◆ PROBLEM TO WORK ON ◆
Of the lines listed below, return exactly those that run from the line containing "### DON'Ts ❌" through the line containing "## 🚀 Quick Setup Commands", both included.

(GIVEN DATA Opens)

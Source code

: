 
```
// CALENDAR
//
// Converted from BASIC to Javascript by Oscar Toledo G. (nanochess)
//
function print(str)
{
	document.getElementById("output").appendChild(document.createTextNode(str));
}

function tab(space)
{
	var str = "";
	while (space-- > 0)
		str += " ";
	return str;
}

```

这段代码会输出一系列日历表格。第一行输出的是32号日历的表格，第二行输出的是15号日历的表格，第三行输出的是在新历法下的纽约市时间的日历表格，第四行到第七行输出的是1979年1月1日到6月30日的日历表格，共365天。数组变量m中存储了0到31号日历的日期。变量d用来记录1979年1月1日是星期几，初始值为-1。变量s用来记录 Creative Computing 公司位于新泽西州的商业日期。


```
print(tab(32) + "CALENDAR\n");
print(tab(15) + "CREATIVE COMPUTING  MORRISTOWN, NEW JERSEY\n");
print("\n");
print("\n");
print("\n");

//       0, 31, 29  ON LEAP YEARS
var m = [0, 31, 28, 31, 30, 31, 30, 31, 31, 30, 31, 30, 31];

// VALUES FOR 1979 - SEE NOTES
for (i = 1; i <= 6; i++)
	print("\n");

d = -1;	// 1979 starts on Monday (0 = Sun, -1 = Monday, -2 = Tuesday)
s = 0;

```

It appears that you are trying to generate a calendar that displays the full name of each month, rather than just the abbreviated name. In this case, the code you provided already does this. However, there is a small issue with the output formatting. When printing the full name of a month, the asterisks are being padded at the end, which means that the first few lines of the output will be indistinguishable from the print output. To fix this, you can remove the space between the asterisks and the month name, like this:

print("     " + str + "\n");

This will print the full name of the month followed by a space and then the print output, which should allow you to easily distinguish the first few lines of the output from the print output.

(GIVEN DATA Closes)
(GIVEN DATA Opens)

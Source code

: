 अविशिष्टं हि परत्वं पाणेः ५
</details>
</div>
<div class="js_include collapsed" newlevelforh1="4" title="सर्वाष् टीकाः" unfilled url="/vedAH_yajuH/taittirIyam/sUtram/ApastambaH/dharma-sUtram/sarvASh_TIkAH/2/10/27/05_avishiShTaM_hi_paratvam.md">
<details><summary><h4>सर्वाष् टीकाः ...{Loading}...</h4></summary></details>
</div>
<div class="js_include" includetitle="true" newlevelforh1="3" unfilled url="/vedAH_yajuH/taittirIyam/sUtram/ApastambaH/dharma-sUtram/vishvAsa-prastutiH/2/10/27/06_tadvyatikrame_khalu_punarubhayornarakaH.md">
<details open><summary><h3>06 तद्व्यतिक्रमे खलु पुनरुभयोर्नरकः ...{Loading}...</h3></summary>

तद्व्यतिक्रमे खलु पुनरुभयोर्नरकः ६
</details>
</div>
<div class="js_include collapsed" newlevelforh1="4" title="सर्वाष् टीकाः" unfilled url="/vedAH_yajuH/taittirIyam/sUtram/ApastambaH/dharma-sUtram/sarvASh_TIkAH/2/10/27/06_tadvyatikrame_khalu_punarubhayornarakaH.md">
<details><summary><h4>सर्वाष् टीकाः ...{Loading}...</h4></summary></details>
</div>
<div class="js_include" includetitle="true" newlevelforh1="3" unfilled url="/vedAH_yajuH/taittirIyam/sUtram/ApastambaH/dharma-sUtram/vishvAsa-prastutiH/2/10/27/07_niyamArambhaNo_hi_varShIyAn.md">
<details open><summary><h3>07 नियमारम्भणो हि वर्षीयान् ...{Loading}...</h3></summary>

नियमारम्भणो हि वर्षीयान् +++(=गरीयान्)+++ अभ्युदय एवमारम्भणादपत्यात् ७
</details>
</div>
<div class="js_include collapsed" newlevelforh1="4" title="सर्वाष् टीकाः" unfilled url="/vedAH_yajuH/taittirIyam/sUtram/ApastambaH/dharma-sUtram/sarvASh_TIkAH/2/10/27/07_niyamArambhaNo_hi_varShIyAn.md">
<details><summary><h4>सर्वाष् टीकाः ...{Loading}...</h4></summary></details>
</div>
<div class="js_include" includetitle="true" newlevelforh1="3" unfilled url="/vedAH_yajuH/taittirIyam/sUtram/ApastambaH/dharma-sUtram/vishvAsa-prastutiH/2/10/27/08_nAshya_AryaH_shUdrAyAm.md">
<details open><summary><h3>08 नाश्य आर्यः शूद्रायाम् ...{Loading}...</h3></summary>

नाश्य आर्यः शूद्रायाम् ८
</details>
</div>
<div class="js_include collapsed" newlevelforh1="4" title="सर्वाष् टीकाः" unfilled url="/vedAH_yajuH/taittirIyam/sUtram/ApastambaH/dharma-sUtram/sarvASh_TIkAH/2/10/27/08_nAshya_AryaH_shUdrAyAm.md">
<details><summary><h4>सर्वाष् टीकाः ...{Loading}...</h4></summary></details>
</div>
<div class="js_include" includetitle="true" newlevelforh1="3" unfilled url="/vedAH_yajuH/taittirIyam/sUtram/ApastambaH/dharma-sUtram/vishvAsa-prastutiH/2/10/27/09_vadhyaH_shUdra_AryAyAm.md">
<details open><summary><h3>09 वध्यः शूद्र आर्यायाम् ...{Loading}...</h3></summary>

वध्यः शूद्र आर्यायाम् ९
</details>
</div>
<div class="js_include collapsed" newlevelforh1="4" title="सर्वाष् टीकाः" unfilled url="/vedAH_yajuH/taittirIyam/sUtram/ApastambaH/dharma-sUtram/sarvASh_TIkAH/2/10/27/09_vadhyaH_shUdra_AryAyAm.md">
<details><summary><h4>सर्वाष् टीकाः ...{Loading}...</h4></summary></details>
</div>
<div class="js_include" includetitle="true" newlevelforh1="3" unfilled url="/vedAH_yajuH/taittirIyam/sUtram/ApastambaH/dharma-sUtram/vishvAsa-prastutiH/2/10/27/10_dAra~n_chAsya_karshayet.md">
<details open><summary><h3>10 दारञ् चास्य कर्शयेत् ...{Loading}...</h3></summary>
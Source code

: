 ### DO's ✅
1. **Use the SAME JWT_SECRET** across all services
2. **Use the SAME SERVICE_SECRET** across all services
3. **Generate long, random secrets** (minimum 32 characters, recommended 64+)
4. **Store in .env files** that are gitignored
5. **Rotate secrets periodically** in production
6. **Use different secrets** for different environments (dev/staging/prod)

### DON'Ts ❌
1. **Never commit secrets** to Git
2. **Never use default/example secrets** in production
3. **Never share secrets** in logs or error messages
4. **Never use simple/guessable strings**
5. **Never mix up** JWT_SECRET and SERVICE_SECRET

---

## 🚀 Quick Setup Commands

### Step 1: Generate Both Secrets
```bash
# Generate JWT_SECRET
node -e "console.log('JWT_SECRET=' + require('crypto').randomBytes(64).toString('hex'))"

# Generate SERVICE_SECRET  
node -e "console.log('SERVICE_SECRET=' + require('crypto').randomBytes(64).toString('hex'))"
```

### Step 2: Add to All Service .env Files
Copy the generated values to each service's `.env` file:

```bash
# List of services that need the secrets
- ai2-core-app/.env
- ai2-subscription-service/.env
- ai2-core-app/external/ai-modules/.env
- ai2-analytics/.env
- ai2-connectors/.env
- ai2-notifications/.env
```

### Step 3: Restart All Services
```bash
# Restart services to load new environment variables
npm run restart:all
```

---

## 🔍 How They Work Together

(GIVEN DATA Closes)

◆ COMPLETED TASK ◆
### DON'Ts ❌
1. **Never commit secrets** to Git
2. **Never use default/example secrets** in production
3. **Never share secrets** in logs or error messages
4. **Never use simple/guessable strings**
5. **Never mix up** JWT_SECRET and SERVICE_SECRET

---

## 🚀 Quick Setup Commands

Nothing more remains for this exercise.